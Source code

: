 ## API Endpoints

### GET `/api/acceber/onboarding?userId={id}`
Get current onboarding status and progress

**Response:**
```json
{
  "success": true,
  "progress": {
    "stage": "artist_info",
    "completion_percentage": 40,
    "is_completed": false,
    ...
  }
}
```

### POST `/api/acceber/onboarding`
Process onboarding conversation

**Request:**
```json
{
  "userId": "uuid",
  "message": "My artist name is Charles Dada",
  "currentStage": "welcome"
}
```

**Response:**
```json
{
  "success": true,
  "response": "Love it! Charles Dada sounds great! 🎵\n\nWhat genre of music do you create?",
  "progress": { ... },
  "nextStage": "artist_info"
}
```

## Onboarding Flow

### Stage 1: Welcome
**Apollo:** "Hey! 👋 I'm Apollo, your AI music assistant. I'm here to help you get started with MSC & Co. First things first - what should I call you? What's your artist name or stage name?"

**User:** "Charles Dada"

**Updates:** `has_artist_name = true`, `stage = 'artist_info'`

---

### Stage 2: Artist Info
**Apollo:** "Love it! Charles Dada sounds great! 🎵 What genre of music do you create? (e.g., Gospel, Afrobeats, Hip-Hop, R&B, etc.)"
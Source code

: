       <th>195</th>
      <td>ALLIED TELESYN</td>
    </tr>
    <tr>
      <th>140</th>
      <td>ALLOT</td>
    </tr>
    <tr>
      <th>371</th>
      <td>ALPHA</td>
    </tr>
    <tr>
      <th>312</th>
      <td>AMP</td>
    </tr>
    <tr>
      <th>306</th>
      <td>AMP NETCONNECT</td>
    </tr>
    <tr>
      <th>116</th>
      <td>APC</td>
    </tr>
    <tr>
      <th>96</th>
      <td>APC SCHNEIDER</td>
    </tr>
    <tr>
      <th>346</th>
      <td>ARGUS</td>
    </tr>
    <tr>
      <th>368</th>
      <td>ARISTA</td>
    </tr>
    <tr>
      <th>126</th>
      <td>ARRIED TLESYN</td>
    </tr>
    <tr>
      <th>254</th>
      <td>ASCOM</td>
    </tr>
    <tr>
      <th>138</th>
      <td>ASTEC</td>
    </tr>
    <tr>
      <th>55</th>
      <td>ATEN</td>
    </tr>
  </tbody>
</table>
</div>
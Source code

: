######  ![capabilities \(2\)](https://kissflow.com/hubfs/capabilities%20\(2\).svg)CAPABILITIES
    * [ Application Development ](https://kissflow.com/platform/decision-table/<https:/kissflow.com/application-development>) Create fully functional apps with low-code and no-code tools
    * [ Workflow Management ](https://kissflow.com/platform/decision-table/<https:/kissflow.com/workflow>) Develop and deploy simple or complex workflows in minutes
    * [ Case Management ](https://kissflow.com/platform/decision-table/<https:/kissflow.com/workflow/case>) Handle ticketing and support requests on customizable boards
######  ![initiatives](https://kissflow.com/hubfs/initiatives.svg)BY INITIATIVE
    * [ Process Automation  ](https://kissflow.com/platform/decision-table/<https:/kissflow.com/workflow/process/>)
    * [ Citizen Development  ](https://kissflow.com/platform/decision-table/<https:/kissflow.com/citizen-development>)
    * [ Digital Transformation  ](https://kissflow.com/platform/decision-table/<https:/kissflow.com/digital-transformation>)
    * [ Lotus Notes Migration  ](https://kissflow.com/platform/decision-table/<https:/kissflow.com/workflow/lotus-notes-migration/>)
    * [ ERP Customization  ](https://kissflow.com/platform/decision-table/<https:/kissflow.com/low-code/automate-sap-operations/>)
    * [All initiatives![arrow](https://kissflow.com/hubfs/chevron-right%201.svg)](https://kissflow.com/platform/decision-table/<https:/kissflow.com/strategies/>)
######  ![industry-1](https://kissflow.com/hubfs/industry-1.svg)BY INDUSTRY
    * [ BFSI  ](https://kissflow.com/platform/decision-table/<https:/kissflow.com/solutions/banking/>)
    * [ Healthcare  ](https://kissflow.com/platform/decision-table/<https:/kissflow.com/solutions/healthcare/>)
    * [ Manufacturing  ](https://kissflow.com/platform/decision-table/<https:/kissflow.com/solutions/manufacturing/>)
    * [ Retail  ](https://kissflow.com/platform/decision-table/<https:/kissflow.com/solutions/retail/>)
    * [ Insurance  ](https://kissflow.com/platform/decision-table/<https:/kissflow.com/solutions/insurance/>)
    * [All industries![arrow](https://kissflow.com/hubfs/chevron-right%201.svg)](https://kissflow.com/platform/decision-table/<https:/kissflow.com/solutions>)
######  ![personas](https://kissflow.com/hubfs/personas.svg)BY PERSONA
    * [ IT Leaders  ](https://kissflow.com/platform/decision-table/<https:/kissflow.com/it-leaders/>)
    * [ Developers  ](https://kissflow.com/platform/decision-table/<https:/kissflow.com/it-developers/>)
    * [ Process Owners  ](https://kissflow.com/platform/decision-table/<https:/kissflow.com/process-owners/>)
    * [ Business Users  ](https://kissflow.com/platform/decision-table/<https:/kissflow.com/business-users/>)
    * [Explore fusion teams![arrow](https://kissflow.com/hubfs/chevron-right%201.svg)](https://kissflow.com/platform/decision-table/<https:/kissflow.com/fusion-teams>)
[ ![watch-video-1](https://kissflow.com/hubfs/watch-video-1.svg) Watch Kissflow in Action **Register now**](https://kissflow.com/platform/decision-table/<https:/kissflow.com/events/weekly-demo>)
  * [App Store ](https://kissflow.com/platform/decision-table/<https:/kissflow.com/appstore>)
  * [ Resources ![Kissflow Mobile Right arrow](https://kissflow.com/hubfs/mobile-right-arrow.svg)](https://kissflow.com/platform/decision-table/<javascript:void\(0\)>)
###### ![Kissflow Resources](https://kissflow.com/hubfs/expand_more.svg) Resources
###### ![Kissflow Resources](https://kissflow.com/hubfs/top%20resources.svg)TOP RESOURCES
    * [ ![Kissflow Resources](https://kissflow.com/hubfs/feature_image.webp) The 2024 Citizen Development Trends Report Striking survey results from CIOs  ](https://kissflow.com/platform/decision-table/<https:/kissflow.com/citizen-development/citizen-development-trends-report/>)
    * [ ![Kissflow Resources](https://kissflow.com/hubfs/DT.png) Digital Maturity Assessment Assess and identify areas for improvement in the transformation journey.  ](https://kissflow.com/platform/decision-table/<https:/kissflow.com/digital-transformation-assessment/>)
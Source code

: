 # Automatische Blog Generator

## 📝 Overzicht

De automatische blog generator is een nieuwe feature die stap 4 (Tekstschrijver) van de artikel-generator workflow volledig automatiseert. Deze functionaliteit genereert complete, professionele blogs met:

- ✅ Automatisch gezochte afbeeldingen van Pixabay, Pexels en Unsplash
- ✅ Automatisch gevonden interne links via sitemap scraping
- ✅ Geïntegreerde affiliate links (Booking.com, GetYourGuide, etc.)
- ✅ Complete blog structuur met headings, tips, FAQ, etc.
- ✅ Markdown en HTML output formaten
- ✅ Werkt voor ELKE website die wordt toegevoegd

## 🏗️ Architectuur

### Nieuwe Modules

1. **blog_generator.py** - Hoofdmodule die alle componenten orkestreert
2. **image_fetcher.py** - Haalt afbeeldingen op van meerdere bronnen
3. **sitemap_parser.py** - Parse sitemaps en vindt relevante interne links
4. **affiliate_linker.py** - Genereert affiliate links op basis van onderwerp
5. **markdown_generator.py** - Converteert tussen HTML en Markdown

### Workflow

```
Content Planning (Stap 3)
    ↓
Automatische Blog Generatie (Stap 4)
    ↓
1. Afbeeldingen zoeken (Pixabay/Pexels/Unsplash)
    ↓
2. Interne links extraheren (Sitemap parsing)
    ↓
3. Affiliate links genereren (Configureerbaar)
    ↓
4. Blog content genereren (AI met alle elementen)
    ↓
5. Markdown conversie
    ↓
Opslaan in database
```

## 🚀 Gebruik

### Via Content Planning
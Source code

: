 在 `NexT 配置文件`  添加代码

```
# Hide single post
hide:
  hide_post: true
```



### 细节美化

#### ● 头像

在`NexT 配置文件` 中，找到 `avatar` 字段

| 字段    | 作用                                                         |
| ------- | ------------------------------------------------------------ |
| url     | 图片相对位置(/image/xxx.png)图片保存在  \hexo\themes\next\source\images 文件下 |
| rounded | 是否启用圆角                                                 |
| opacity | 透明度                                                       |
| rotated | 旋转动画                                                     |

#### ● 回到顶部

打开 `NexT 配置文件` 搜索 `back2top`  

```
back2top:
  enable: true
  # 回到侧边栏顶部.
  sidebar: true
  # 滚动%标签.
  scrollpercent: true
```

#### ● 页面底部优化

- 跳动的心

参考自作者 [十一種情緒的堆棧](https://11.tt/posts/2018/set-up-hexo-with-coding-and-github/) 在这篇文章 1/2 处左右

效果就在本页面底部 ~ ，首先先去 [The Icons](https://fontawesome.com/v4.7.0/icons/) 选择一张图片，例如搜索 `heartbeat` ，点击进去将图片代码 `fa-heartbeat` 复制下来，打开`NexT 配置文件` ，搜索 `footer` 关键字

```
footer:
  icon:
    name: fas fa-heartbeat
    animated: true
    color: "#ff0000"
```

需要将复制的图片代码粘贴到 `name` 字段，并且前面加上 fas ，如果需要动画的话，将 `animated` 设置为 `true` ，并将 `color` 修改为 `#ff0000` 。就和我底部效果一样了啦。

########

Task to carry out: Go through the lines above. Select every one that has the string "initiatives".

Response area:
######  ![initiatives](https://kissflow.com/hubfs/initiatives.svg)BY INITIATIVE
    * [All initiatives![arrow](https://kissflow.com/hubfs/chevron-right%201.svg)](https://kissflow.com/platform/decision-table/<https:/kissflow.com/strategies/>)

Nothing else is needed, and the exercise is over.